Subdivision of the Slavic language group

Balto-Slavic languages.

The West Slavic languages are a subdivision of the Slavic language group. They include Polish, Czech, Slovak, Kashubian, Silesian, Upper Sorbian and Lower Sorbian. The languages have traditionally been spoken across a mostly continuous region encompassing the Czech Republic, Slovakia, Poland, the westernmost regions of Ukraine and Belarus, and part of eastern Lithuania. In addition, there are several language islands such as the Sorbian areas in Lusatia in Germany, and Slovak areas in Hungary and elsewhere.

== Classification ==
West Slavic is usually divided into three subgroups—Czech–Slovak, Lechitic and Sorbian—based on similarity and degree of mutual intelligibility. The groupings are as follows:

The Max Planck Institute for Evolutionary Anthropology classifies the West Slavic languages within their Glottolog database as follows:

Some linguists include Upper and Lower Sorbian in the Lechitic branch, but other linguists regard it as a separate branch. The reason for this is that 'the Sorbian dialects are extremely diverse, and there are virtually no linguistic features common to all Sorbian dialects which distinguish them as a group from the other Slavic languages' (Sussex & Cubberley 2006). Czech and Slovak are more closely related to each other than to the other West Slavic languages, and also closer to each other than Polish and Sorbian are. Czecho-Slovak (Slovak in particular) shares certain features with other Slavic languages, such as Slovene and BCMS.

==Distinctive features==
Some distinctive features of the West Slavic languages, as from when they split from the East Slavic and South Slavic branches around the 3rd to 6th centuries AD (alternatively, between the 6th and 10th centuries), are as follows:
- Development of Proto-Slavic *tj, *dj into palatalized ts, (d)z, as in modern Polish/Czech/Slovak noc ("night"; compare Russian ночь (noch));
- Retention of the groups kv, gv as in Polish kwiat ("flower"); gwiazda ("star") (Compare Russian цвет (cvet); звезда (zvezda));
- Retention of tl, dl, as in Polish/Slovak/Czech radło/radlo/rádlo ("ard"; compare Russian рало);
- Palatized x developed into š, as in Polish musze (locative case of mucha, "fly");
- The groups pj, bj, mj, vj developed into (soft) consonant forms without the epenthesis of l, as in Polish kupię ("I shall buy"; compare Russian куплю);
- A tendency towards fixed stress (on the first syllable in Czech and Slovak and on the penultimate syllable in Polish);
- Use of the endings -ego or -ého for the genitive singular of the adjectival declension;
- Extension of the accusative form *tъnъ to nominative in place of *tъ, leading to Slovak/Polish/Czech ten ("this" (masc.); compare Russian тот; Old Church Slavonic тъ);
- Extension of the genitive form *čьso to nominative and accusative in place of čь(to), leading to Polish/Czech co ("what", compare Russian что; OCS чьто, genitive чьсо).

Although influences from other language families have contributed a large number of loanwords, and to a lesser extent to verb morphology and syntax, the Slavic languages retained a distinctly Slavic character, with clear roots in Indo-European.

The West Slavic languages are all written in the Latin script, while the East Slavic branch uses Cyrillic and the South Slavic branch is mixed.

==History==

The early Slavic expansion reached Central Europe in c. the 7th century, and the West Slavic dialects diverged from Common Slavic over the following centuries.

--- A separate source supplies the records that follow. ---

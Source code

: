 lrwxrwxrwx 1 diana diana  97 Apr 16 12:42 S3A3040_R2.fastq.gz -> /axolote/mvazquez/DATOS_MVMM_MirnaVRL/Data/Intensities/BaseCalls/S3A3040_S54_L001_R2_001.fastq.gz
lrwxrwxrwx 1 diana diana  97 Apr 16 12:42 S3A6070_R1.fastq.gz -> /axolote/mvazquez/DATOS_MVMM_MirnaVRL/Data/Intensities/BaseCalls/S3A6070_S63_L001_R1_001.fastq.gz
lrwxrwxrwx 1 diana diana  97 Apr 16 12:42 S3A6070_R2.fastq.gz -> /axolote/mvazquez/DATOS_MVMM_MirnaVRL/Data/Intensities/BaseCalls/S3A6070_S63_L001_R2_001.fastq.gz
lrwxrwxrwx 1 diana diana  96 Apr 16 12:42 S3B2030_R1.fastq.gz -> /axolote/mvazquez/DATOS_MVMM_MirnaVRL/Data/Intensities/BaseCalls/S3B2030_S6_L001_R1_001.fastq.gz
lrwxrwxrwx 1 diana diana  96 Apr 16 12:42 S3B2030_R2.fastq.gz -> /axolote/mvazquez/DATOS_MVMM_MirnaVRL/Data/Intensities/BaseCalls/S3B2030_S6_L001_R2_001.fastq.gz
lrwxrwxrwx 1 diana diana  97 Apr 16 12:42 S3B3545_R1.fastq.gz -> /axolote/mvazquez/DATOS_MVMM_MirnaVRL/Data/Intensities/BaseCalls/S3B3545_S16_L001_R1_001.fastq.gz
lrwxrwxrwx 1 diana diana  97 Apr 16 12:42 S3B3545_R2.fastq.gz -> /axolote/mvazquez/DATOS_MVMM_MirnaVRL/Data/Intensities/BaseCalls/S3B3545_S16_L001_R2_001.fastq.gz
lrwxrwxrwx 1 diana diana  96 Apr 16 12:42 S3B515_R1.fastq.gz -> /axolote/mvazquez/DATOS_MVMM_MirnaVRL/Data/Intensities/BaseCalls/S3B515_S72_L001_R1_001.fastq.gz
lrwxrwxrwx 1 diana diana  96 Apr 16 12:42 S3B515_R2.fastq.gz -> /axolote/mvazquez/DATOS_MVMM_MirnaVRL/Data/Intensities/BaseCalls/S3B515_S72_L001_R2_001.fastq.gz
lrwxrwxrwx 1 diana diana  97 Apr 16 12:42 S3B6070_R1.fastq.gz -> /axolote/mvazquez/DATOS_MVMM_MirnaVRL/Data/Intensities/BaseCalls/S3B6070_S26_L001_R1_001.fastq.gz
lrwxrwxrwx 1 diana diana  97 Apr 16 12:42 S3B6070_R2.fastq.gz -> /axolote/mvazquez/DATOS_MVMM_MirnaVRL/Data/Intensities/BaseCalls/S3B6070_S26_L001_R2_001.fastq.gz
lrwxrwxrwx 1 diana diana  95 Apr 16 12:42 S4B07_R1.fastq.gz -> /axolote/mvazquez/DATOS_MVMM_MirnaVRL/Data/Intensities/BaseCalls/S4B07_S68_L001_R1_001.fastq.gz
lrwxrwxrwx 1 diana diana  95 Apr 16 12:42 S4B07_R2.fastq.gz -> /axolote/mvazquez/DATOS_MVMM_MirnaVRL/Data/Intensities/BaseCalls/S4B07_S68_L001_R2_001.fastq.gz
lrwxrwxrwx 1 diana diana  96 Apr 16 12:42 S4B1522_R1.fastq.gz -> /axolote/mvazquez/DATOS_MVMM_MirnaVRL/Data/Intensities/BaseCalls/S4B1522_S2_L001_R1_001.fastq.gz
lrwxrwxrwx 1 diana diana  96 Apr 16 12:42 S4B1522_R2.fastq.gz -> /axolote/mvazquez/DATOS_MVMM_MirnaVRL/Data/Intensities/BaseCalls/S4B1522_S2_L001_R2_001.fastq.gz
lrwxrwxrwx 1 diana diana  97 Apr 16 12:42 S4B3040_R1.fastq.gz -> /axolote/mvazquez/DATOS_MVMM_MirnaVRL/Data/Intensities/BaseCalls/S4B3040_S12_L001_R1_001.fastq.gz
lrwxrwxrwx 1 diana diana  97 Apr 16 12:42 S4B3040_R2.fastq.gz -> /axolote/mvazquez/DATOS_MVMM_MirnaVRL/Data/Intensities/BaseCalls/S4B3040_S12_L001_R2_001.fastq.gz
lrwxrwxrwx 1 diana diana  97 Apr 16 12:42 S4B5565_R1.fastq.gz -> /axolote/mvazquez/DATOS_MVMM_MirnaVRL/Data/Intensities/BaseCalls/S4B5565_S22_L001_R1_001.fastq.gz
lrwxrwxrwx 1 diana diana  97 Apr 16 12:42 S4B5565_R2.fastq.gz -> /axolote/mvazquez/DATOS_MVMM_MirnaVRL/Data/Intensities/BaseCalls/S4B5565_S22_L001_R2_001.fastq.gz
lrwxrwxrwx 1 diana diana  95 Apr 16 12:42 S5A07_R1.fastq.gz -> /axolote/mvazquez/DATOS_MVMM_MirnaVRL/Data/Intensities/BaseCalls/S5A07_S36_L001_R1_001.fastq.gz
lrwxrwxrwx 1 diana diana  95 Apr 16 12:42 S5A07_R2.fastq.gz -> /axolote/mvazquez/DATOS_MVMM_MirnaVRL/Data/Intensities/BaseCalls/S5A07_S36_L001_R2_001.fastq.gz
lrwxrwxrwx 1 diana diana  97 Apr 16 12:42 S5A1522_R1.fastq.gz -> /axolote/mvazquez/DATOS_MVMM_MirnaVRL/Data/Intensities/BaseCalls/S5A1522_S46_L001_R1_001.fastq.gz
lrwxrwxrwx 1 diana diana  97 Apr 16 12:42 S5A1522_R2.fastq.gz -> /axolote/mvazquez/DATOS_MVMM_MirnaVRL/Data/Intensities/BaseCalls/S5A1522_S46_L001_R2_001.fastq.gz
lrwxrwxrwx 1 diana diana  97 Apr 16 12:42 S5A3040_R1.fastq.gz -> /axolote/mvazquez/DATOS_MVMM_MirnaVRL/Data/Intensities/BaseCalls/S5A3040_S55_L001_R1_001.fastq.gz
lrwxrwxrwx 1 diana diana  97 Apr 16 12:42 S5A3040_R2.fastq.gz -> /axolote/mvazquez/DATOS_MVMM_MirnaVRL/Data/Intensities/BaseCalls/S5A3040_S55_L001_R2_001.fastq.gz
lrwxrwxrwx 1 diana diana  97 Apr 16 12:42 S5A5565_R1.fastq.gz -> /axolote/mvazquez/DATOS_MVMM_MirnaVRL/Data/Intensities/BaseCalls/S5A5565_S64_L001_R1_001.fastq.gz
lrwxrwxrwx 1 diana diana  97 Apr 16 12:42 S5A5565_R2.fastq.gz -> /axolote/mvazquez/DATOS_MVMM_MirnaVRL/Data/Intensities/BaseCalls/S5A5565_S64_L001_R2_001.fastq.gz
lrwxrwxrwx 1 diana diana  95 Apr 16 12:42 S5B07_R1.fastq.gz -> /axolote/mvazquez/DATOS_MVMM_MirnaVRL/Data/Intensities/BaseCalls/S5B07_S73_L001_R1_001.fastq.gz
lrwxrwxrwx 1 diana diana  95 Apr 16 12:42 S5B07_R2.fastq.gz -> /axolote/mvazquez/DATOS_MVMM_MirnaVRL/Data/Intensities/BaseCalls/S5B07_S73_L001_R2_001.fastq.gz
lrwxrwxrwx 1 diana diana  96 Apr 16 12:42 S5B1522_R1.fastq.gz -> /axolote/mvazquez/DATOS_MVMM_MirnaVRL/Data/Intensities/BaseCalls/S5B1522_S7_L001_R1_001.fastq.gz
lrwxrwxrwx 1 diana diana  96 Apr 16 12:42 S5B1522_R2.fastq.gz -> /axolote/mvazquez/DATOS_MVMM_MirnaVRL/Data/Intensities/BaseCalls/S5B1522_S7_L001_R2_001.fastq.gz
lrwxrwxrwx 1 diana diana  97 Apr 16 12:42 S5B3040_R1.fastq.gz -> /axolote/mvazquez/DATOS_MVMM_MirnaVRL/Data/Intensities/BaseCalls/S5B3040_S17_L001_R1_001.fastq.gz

West Slavic polities of the 9th century include the Principality of Nitra and Great Moravia. The West Slavic tribes settled on the eastern fringes of the Carolingian Empire, along the Limes Saxoniae. The Obotrites were given territories by Charlemagne in exchange for their support in his war against the Saxons.

In the high medieval period, the West Slavic tribes were again pushed to the east by the incipient German Ostsiedlung, decisively so following the Wendish Crusade in the 11th century. The Sorbs and other Polabian Slavs like Obodrites and Veleti came under the domination of the Holy Roman Empire and were strongly Germanized.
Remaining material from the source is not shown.